* **Exercise details**
Look through the listing below for the word "cdot" and copy every line where it occurs.

* **Material for this task**
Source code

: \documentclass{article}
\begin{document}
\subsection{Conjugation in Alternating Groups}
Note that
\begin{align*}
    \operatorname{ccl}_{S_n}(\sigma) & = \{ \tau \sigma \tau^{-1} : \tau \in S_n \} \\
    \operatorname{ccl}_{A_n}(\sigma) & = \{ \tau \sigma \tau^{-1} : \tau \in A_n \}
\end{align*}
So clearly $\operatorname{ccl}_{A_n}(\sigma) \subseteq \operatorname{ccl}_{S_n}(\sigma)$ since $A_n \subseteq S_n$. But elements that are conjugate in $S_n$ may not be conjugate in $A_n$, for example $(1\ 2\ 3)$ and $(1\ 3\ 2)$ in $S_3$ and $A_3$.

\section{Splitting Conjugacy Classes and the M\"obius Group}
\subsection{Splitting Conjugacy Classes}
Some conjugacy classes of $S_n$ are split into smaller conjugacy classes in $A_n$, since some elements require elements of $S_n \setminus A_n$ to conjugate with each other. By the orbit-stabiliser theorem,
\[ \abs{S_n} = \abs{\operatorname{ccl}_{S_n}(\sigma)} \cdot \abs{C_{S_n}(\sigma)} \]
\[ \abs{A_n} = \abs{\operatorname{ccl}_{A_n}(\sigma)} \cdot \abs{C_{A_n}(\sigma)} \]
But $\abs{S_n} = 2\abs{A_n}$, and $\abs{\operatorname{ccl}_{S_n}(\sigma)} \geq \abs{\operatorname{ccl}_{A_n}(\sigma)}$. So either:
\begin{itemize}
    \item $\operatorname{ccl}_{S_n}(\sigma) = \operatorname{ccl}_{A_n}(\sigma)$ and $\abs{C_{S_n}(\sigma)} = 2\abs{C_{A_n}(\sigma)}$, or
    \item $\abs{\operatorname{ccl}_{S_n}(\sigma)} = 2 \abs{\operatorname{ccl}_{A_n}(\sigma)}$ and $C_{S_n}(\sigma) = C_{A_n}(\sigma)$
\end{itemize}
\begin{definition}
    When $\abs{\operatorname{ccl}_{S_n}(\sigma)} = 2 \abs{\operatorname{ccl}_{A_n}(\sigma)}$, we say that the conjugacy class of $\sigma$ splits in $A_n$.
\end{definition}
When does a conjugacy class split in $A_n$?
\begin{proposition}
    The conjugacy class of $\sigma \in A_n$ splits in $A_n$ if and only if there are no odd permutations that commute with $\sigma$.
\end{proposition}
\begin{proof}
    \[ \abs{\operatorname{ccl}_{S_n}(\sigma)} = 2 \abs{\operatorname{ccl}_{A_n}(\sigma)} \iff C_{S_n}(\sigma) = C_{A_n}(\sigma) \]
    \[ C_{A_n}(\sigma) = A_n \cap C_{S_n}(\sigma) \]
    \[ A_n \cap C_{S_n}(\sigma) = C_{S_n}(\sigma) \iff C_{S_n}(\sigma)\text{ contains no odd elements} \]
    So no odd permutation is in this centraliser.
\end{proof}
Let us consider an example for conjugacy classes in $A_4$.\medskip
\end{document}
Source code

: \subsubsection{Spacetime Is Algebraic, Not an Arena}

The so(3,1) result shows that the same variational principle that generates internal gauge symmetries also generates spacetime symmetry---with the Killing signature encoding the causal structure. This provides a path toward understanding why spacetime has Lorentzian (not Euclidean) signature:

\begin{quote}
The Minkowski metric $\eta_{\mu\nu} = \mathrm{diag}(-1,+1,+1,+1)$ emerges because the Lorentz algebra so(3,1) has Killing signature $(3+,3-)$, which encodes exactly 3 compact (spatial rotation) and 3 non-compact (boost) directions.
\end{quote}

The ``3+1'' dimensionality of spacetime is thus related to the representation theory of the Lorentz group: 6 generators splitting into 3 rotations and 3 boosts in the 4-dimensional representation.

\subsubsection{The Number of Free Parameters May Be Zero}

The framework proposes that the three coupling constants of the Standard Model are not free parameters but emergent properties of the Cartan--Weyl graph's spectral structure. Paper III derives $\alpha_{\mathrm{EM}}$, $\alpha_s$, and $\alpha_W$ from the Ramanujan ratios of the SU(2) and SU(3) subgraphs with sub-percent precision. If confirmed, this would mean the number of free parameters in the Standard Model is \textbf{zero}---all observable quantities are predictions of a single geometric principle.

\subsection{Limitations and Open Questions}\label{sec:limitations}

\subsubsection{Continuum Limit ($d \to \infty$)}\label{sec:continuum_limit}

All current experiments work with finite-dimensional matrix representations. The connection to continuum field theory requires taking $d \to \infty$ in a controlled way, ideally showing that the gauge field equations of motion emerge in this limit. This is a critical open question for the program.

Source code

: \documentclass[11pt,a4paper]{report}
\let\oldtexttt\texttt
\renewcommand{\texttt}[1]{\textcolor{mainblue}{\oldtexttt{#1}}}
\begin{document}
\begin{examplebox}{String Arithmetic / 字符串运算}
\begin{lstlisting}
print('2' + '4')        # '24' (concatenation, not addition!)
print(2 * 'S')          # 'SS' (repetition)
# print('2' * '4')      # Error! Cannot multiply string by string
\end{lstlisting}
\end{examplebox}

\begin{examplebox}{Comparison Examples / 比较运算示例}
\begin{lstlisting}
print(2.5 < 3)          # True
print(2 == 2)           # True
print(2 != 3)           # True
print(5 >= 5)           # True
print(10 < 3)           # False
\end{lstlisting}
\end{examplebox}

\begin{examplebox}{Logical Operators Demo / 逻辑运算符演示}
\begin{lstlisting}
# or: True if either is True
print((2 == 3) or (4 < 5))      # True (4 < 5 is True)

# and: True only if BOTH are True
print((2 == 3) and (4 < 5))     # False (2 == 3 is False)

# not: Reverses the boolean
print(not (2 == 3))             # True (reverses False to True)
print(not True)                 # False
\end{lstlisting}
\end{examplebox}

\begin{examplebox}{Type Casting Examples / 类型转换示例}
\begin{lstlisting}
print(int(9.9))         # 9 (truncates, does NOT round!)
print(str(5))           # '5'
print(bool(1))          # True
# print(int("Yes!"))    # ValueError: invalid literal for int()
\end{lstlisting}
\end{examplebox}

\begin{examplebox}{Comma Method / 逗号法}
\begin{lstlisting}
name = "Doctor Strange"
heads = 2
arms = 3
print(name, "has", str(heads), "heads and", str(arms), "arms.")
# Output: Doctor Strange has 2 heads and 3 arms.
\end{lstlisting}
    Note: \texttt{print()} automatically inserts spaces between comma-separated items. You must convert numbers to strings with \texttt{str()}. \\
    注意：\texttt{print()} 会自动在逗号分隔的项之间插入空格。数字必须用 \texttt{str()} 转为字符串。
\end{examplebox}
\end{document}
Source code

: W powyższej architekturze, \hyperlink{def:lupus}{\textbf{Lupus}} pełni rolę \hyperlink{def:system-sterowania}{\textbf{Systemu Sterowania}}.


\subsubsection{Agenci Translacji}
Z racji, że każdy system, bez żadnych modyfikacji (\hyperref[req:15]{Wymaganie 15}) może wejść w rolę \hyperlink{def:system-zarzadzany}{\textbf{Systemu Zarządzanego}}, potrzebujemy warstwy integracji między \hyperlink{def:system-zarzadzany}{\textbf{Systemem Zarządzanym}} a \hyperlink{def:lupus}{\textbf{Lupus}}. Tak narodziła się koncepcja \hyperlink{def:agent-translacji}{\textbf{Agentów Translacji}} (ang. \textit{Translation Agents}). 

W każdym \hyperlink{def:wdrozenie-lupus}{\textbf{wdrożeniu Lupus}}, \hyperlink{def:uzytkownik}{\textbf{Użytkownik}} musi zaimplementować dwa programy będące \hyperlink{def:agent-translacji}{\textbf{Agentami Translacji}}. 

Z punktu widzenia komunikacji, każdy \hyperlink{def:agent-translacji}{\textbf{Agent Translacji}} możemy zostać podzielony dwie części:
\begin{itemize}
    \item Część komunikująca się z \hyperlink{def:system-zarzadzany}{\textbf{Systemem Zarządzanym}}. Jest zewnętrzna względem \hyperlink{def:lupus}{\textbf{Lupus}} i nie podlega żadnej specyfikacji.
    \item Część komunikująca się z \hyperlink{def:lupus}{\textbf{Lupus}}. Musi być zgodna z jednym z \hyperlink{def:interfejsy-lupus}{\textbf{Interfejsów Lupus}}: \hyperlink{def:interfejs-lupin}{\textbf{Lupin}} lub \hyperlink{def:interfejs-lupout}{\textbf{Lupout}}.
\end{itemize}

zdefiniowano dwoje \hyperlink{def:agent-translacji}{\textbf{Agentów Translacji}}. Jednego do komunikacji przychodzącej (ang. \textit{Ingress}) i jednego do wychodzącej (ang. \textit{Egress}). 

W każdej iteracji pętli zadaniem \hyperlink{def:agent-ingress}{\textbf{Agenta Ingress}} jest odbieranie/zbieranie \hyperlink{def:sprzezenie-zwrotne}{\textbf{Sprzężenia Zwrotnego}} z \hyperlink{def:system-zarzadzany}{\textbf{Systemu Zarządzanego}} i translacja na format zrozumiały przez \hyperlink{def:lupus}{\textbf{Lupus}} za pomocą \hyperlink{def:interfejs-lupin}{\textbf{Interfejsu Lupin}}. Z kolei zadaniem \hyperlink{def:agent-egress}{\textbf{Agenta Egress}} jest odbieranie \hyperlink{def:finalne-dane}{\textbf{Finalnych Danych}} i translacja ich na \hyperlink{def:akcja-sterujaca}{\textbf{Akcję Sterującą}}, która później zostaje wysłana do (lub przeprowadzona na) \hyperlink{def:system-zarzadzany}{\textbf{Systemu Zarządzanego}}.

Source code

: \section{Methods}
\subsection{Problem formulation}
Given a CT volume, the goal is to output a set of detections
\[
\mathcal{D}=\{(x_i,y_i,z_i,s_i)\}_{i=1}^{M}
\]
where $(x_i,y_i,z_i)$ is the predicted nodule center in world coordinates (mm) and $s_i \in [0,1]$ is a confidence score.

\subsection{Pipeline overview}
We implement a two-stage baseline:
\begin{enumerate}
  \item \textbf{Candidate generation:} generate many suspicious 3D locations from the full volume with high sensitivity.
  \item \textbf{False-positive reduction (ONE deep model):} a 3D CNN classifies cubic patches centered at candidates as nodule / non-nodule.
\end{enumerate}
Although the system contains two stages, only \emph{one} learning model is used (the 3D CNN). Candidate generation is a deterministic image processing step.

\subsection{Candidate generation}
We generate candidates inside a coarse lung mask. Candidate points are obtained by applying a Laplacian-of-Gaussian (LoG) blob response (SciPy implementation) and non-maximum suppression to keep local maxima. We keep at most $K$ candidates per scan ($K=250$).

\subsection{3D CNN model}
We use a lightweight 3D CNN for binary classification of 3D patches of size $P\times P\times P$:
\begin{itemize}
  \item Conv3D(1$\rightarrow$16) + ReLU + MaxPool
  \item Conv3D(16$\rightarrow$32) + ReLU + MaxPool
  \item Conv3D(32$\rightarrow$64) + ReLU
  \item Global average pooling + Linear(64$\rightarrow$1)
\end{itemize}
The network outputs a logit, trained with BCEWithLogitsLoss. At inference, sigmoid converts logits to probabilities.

* **Task result**
\[ \abs{S_n} = \abs{\operatorname{ccl}_{S_n}(\sigma)} \cdot \abs{C_{S_n}(\sigma)} \]
\[ \abs{A_n} = \abs{\operatorname{ccl}_{A_n}(\sigma)} \cdot \abs{C_{A_n}(\sigma)} \]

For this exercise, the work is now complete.